To lock or not to lock? TIP: Do something else first.

If you can't see this article here is the full version.

Since the beginning of the internet we had login forms, accounts and sign ups all around it. Companies that provide a service as cloud storage and file sharing rely on these types login forms to authenticate users into their accounts. One of the most typical attacks against these mechanisms is the brute force attack. Basically an attacker has a list with lots and lots of emails and passwords found on the internet(e.g.:The rockyou password list) from leaks happening every year and combines every single one of them in different sets and try to login into the accounts. With these attacks starting to hit the internet we had to create mechanisms to prevent invasion and information stealing. The most common ones today are either raise a CAPTCHA to prevent automated attempts to login, or a server-side blocking by raising an HTTP 429 — Too many requests or a less common is to lock accounts.

The two first mentioned in particular have little drawbacks to a legitimate user: a puzzle solving for CAPTCHA or waiting couple of minutes depending on the implementation for a server-side HTTP blocking. The third one has a much more complicate drawback. As state in the Common Weakness Enumeration 645(CWE-645) a lock mechanism too restrictive and that can be triggered too easily, may allow attackers to deny service to legitimate users by causing their accounts to be locked out. This means that an attacker can use this very security feature to make a mass account lockout if the application is not protected against automated brute force login attacks. It is therefore important to ensure that the account lockout security mechanism is not overly restrictive.

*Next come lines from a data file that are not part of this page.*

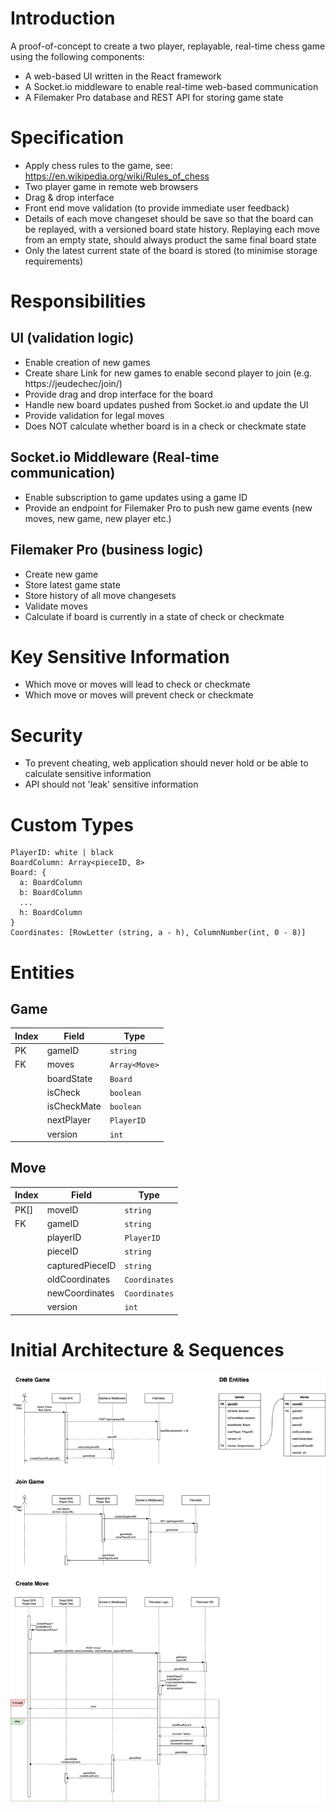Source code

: # Introduction

A proof-of-concept to create a two player, replayable, real-time chess game using the following components:

- A web-based UI written in the React framework
- A Socket.io middleware to enable real-time web-based communication
- A Filemaker Pro database and REST API for storing game state

# Specification

- Apply chess rules to the game, see: https://en.wikipedia.org/wiki/Rules_of_chess
- Two player game in remote web browsers
- Drag & drop interface
- Front end move validation (to provide immediate user feedback)
- Details of each move changeset should be save so that the board can be replayed, with a versioned board state history. Replaying each move from an empty state, should always product the same final board state
- Only the latest current state of the board is stored (to minimise storage requirements)

# Responsibilities

## UI (validation logic)

- Enable creation of new games
- Create share Link for new games to enable second player to join (e.g. https://jeudechec/join/<gameID>)
- Provide drag and drop interface for the board
- Handle new board updates pushed from Socket.io and update the UI
- Provide validation for legal moves
- Does NOT calculate whether board is in a check or checkmate state

## Socket.io Middleware (Real-time communication)

- Enable subscription to game updates using a game ID
- Provide an endpoint for Filemaker Pro to push new game events (new moves, new game, new player etc.)

## Filemaker Pro (business logic)

- Create new game
- Store latest game state
- Store history of all move changesets
- Validate moves
- Calculate if board is currently in a state of check or checkmate

# Key Sensitive Information

- Which move or moves will lead to check or checkmate
- Which move or moves will prevent check or checkmate

# Security

- To prevent cheating, web application should never hold or be able to calculate sensitive information
- API should not 'leak' sensitive information

# Custom Types

```
PlayerID: white | black
BoardColumn: Array<pieceID, 8>
Board: {
  a: BoardColumn
  b: BoardColumn
  ...
  h: BoardColumn
}
Coordinates: [RowLetter (string, a - h), ColumnNumber(int, 0 - 8)]
```

# Entities

## Game

| Index | Field       | Type          |
| ----- | ----------- | ------------- |
| PK    | gameID      | `string`      |
| FK    | moves       | `Array<Move>` |
|       | boardState  | `Board`       |
|       | isCheck     | `boolean`     |
|       | isCheckMate | `boolean`     |
|       | nextPlayer  | `PlayerID`    |
|       | version     | `int`         |

## Move

| Index | Field           | Type          |
| ----- | --------------- | ------------- |
| PK[]  | moveID          | `string`      |
| FK    | gameID          | `string`      |
|       | playerID        | `PlayerID`    |
|       | pieceID         | `string`      |
|       | capturedPieceID | `string`      |
|       | oldCoordinates  | `Coordinates` |
|       | newCoordinates  | `Coordinates` |
|       | version         | `int`         |

# Initial Architecture & Sequences

![Initial Architecture](./architecture.jpg)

No restriction for password guessing.

During a recently bug discovery I notice that the login form is not restrictive at all either in the server-side or programmatically with CAPTCHA against multiple login attempts via Burp, as can bee see in the image.

This behavior allowed me to perform multiple attempts to login into a certain account and after intentionally failing in all of those I was able to deny the user to login into the account even with the right password for at least 2 hours. The legitimate user was not warned, it was not asked to reset passwords and without knowing the cause had their access blocked. And it gets worse: after 2 hours passed the attacker could again repeat the process and keep the account locked. Despite the security feature is important to prevent information stealing, an overly restrictive account lock can deny access to the legitimate user.

The alternatives in this case are simple: either raise a CAPTCHA and prevent the same type of request over and over or raise an HTTP 429. The second one will not only protect the server-side against Denial-of-Service attacks but will also protect the user if combined with a warning via email telling someone try to access his account with wrong passwords.

In summary is not a good practice lock your customers accounts every time someone makes wrongly attempts into their accounts. It should be in place protections to make this mechanism the last resource required to protect the account.